1. He contracted an STD and this was evidenced in the first set of test results, he took medication for it - and everything came out clean in the second set of test results.

2. He engaged in unsafe sexual activity in the few days prior to the first test - and felt the need to be retested to make sure he didn't contract anything in those days prior.

I would appreciate any thoughts or opinions others may have. Thanks in advance!


----------



## jaharthur (May 25, 2012)

Or the first test had an inconclusive result and a re-test was necessary.

If you know he was with others and if the latest test is clean, why does it matter?


----------



## Satine (Jul 23, 2012)

jaharthur said:


> Or the first test had an inconclusive result and a re-test was necessary.
> 
> If you know he was with others and if the latest test is clean, why does it matter?

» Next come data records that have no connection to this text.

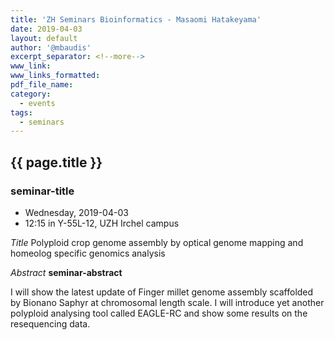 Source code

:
 ```yaml
---
title: 'ZH Seminars Bioinformatics - Masaomi Hatakeyama'
date: 2019-04-03
layout: default
author: '@mbaudis'
excerpt_separator: <!--more-->
www_link:
www_links_formatted:
pdf_file_name:
category:
  - events
tags:
  - seminars
---
```


## {{ page.title }}
### __seminar-title__

* Wednesday, 2019-04-03
* 12:15 in Y-55L-12, UZH Irchel campus

<!--more-->

*Title*
Polyploid crop genome assembly by optical genome mapping and homeolog specific genomics analysis

*Abstract* __seminar-abstract__

I will show the latest update of Finger millet genome assembly scaffolded by Bionano Saphyr at chromosomal length scale. I will introduce yet another polyploid analysing tool called EAGLE-RC and show some results on the resequencing data.
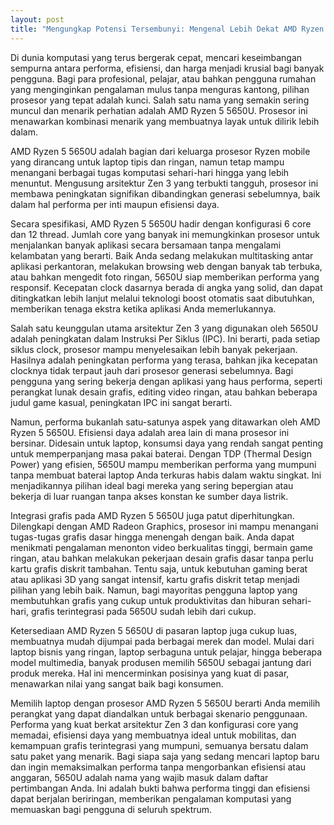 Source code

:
 ```yaml
---
layout: post
title: "Mengungkap Potensi Tersembunyi: Mengenal Lebih Dekat AMD Ryzen 5 5650U"
---
```


Di dunia komputasi yang terus bergerak cepat, mencari keseimbangan sempurna antara performa, efisiensi, dan harga menjadi krusial bagi banyak pengguna. Bagi para profesional, pelajar, atau bahkan pengguna rumahan yang menginginkan pengalaman mulus tanpa menguras kantong, pilihan prosesor yang tepat adalah kunci. Salah satu nama yang semakin sering muncul dan menarik perhatian adalah AMD Ryzen 5 5650U. Prosesor ini menawarkan kombinasi menarik yang membuatnya layak untuk dilirik lebih dalam.

AMD Ryzen 5 5650U adalah bagian dari keluarga prosesor Ryzen mobile yang dirancang untuk laptop tipis dan ringan, namun tetap mampu menangani berbagai tugas komputasi sehari-hari hingga yang lebih menuntut. Mengusung arsitektur Zen 3 yang terbukti tangguh, prosesor ini membawa peningkatan signifikan dibandingkan generasi sebelumnya, baik dalam hal performa per inti maupun efisiensi daya.

Secara spesifikasi, AMD Ryzen 5 5650U hadir dengan konfigurasi 6 core dan 12 thread. Jumlah core yang banyak ini memungkinkan prosesor untuk menjalankan banyak aplikasi secara bersamaan tanpa mengalami kelambatan yang berarti. Baik Anda sedang melakukan multitasking antar aplikasi perkantoran, melakukan browsing web dengan banyak tab terbuka, atau bahkan mengedit foto ringan, 5650U siap memberikan performa yang responsif. Kecepatan clock dasarnya berada di angka yang solid, dan dapat ditingkatkan lebih lanjut melalui teknologi boost otomatis saat dibutuhkan, memberikan tenaga ekstra ketika aplikasi Anda memerlukannya.

Salah satu keunggulan utama arsitektur Zen 3 yang digunakan oleh 5650U adalah peningkatan dalam Instruksi Per Siklus (IPC). Ini berarti, pada setiap siklus clock, prosesor mampu menyelesaikan lebih banyak pekerjaan. Hasilnya adalah peningkatan performa yang terasa, bahkan jika kecepatan clocknya tidak terpaut jauh dari prosesor generasi sebelumnya. Bagi pengguna yang sering bekerja dengan aplikasi yang haus performa, seperti perangkat lunak desain grafis, editing video ringan, atau bahkan beberapa judul game kasual, peningkatan IPC ini sangat berarti.

Namun, performa bukanlah satu-satunya aspek yang ditawarkan oleh AMD Ryzen 5 5650U. Efisiensi daya adalah area lain di mana prosesor ini bersinar. Didesain untuk laptop, konsumsi daya yang rendah sangat penting untuk memperpanjang masa pakai baterai. Dengan TDP (Thermal Design Power) yang efisien, 5650U mampu memberikan performa yang mumpuni tanpa membuat baterai laptop Anda terkuras habis dalam waktu singkat. Ini menjadikannya pilihan ideal bagi mereka yang sering bepergian atau bekerja di luar ruangan tanpa akses konstan ke sumber daya listrik.

Integrasi grafis pada AMD Ryzen 5 5650U juga patut diperhitungkan. Dilengkapi dengan AMD Radeon Graphics, prosesor ini mampu menangani tugas-tugas grafis dasar hingga menengah dengan baik. Anda dapat menikmati pengalaman menonton video berkualitas tinggi, bermain game ringan, atau bahkan melakukan pekerjaan desain grafis dasar tanpa perlu kartu grafis diskrit tambahan. Tentu saja, untuk kebutuhan gaming berat atau aplikasi 3D yang sangat intensif, kartu grafis diskrit tetap menjadi pilihan yang lebih baik. Namun, bagi mayoritas pengguna laptop yang membutuhkan grafis yang cukup untuk produktivitas dan hiburan sehari-hari, grafis terintegrasi pada 5650U sudah lebih dari cukup.

Ketersediaan AMD Ryzen 5 5650U di pasaran laptop juga cukup luas, membuatnya mudah dijumpai pada berbagai merek dan model. Mulai dari laptop bisnis yang ringan, laptop serbaguna untuk pelajar, hingga beberapa model multimedia, banyak produsen memilih 5650U sebagai jantung dari produk mereka. Hal ini mencerminkan posisinya yang kuat di pasar, menawarkan nilai yang sangat baik bagi konsumen.

Memilih laptop dengan prosesor AMD Ryzen 5 5650U berarti Anda memilih perangkat yang dapat diandalkan untuk berbagai skenario penggunaan. Performa yang kuat berkat arsitektur Zen 3 dan konfigurasi core yang memadai, efisiensi daya yang membuatnya ideal untuk mobilitas, dan kemampuan grafis terintegrasi yang mumpuni, semuanya bersatu dalam satu paket yang menarik. Bagi siapa saja yang sedang mencari laptop baru dan ingin memaksimalkan performa tanpa mengorbankan efisiensi atau anggaran, 5650U adalah nama yang wajib masuk dalam daftar pertimbangan Anda. Ini adalah bukti bahwa performa tinggi dan efisiensi dapat berjalan beriringan, memberikan pengalaman komputasi yang memuaskan bagi pengguna di seluruh spektrum.
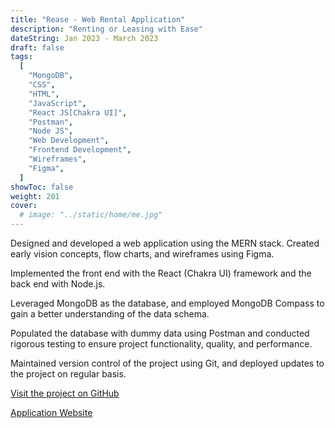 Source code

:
 ```yaml
---
title: "Rease - Web Rental Application"
description: "Renting or Leasing with Ease"
dateString: Jan 2023 - March 2023
draft: false
tags:
  [
    "MongoDB",
    "CSS",
    "HTML",
    "JavaScript",
    "React JS[Chakra UI]",
    "Postman",
    "Node JS",
    "Web Development",
    "Frontend Development",
    "Wireframes",
    "Figma",
  ]
showToc: false
weight: 201
cover:
  # image: "../static/home/me.jpg"
---
```


Designed and developed a web application using the MERN stack. Created early vision concepts, flow charts, and
wireframes using Figma.

Implemented the front end with the React (Chakra UI) framework and the back end with Node.js.

Leveraged MongoDB as the database, and employed MongoDB Compass to gain a better understanding of the data
schema.

Populated the database with dummy data using Postman and conducted rigorous testing to ensure project functionality,
quality, and performance.

Maintained version control of the project using Git, and deployed updates to the project on regular basis.

[Visit the project on GitHub](https://github.com/mounikapadala11/Rease)

[Application Website](https://house-renting-application.vercel.app/landing)


<!--
### 🔗 [Colab Notebook](https://colab.research.google.com/drive/1Q553uslYW3Ho6P1G46SOEDxOS_VmHXfJ)

image: "projects/automated-image-captioning/cover.jpg"
## Description

In this project, I implemented the paper **[Show, Attend and Tell: Neural Image Caption Generation with Visual Attention](https://arxiv.org/abs/1502.03044)**. The neural network, a combination of **CNN** and **LSTM**, was trained on the **MS COCO** dataset and it learns to generate captions from images.

As the network generates the caption, word by word, the model’s gaze (attention) shifts across the image. This allows it to focus on those parts of the image which is more relevant for the next word to be generated.

----![Attention Mechanism](/projects/automated-image-captioning/img1.jpg)

Furthermore, beam search is used during inference to enhance the prediction result. The network was trained in **PyTorch** on an **Nvidia GTX 1060** graphics card for over 80 epochs. -->
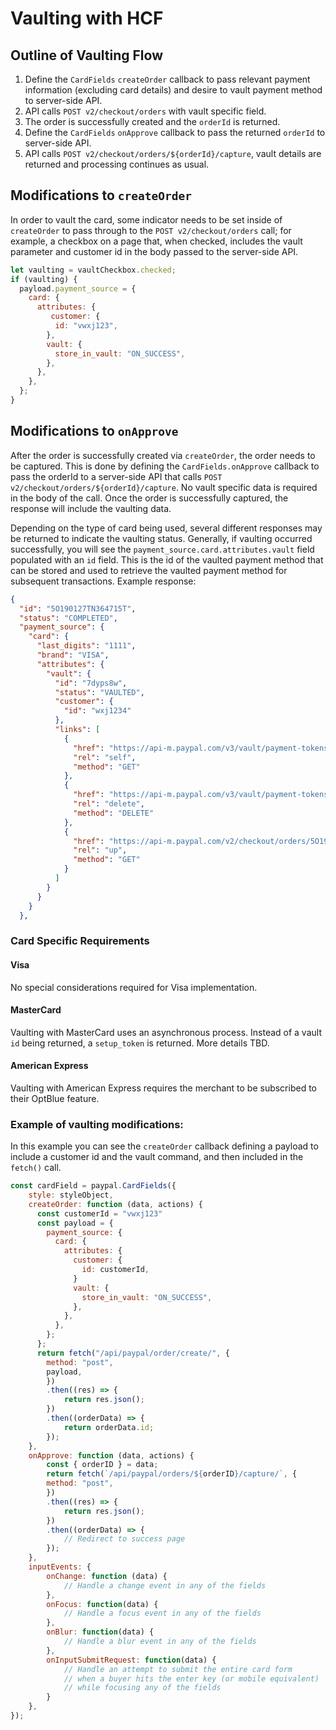 # Vaulting with HCF

## Outline of Vaulting Flow
1. Define the `CardFields` `createOrder` callback to pass relevant payment information (excluding card details) and desire to vault payment method to server-side API.
2. API calls `POST v2/checkout/orders` with vault specific field.
3. The order is successfully created and the `orderId` is returned.
4. Define the `CardFields` `onApprove` callback to pass the returned `orderId` to server-side API.
5. API calls `POST v2/checkout/orders/${orderId}/capture`, vault details are returned and processing continues as usual.

## Modifications to `createOrder`
In order to vault the card, some indicator needs to be set inside of `createOrder` to pass through to the `POST v2/checkout/orders` call; for example, a checkbox on a page that, when checked, includes the vault parameter and customer id in the body passed to the server-side API.
```js
let vaulting = vaultCheckbox.checked;
if (vaulting) {
  payload.payment_source = {
    card: {
      attributes: {
         customer: {
          id: "vwxj123",
        },
        vault: {
          store_in_vault: "ON_SUCCESS",
        },
      },
    },
  };
}
```

## Modifications to `onApprove`
After the order is successfully created via `createOrder`, the order needs to be captured. This is done by defining the `CardFields.onApprove` callback to pass the orderId to a server-side API that calls `POST v2/checkout/orders/${orderId}/capture`. No vault specific data is required in the body of the call. Once the order is successfully captured, the response will include the vaulting data.

Depending on the type of card being used, several different responses may be returned to indicate the vaulting status. Generally, if vaulting occurred successfully, you will see the `payment_source.card.attributes.vault` field populated with an `id` field. This is the id of the vaulted payment method that can be stored and used to retrieve the vaulted payment method for subsequent transactions. Example response:
```json
{
  "id": "5O190127TN364715T",
  "status": "COMPLETED",
  "payment_source": {
    "card": {
      "last_digits": "1111",
      "brand": "VISA",
      "attributes": {
        "vault": {
          "id": "7dyps8w",
          "status": "VAULTED",
          "customer": {
            "id": "wxj1234"
          },
          "links": [
            {
              "href": "https://api-m.paypal.com/v3/vault/payment-tokens/7dyps8w",
              "rel": "self",
              "method": "GET"
            },
            {
              "href": "https://api-m.paypal.com/v3/vault/payment-tokens/7dyps8w",
              "rel": "delete",
              "method": "DELETE"
            },
            {
              "href": "https://api-m.paypal.com/v2/checkout/orders/5O190127TN364715T",
              "rel": "up",
              "method": "GET"
            }
          ]
        }
      }
    }
  },
```

### Card Specific Requirements

#### Visa
No special considerations required for Visa implementation.

#### MasterCard
Vaulting with MasterCard uses an asynchronous process. Instead of a vault `id` being returned, a `setup_token` is returned. More details TBD.

#### American Express
Vaulting with American Express requires the merchant to be subscribed to their OptBlue feature.

### Example of vaulting modifications:
In this example you can see the `createOrder` callback defining a payload to include a customer id and the vault command, and then included in the `fetch()` call.
```js
const cardField = paypal.CardFields({
    style: styleObject,
    createOrder: function (data, actions) {
      const customerId = "vwxj123"
      const payload = {
        payment_source: {
          card: {
            attributes: {
              customer: {
                id: customerId,
              }
              vault: {
                store_in_vault: "ON_SUCCESS",
              },
            },
          },
        };
      };
      return fetch("/api/paypal/order/create/", {
        method: "post",
        payload,
        })
        .then((res) => {
            return res.json();
        })
        .then((orderData) => {
            return orderData.id;
        });
    },
    onApprove: function (data, actions) {
        const { orderID } = data;
        return fetch(`/api/paypal/orders/${orderID}/capture/`, {
        method: "post",
        })
        .then((res) => {
            return res.json();
        })
        .then((orderData) => {
            // Redirect to success page
        });
    },
    inputEvents: {
        onChange: function (data) {
            // Handle a change event in any of the fields
        },
        onFocus: function(data) {
            // Handle a focus event in any of the fields
        },
        onBlur: function(data) {
            // Handle a blur event in any of the fields
        },
        onInputSubmitRequest: function(data) {
            // Handle an attempt to submit the entire card form
            // when a buyer hits the enter key (or mobile equivalent)
            // while focusing any of the fields
        }
    },
});
```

Because I discovered that there were two STD tests instead of one. I think that couples should be open about these tests - and be willing to share all sets of results when asked. I'm trying to decide if this is cause for concern or if it is something I should let go of.


----------



## EleGirl (Dec 3, 2011)

Have you had sex with him since you got back together? If so get a test yourself.

I would not trust him if he did not show me the first tests. People who hide things hide them for a reason. There might have been a false positive. Or he might have had more sex with someone after the first test.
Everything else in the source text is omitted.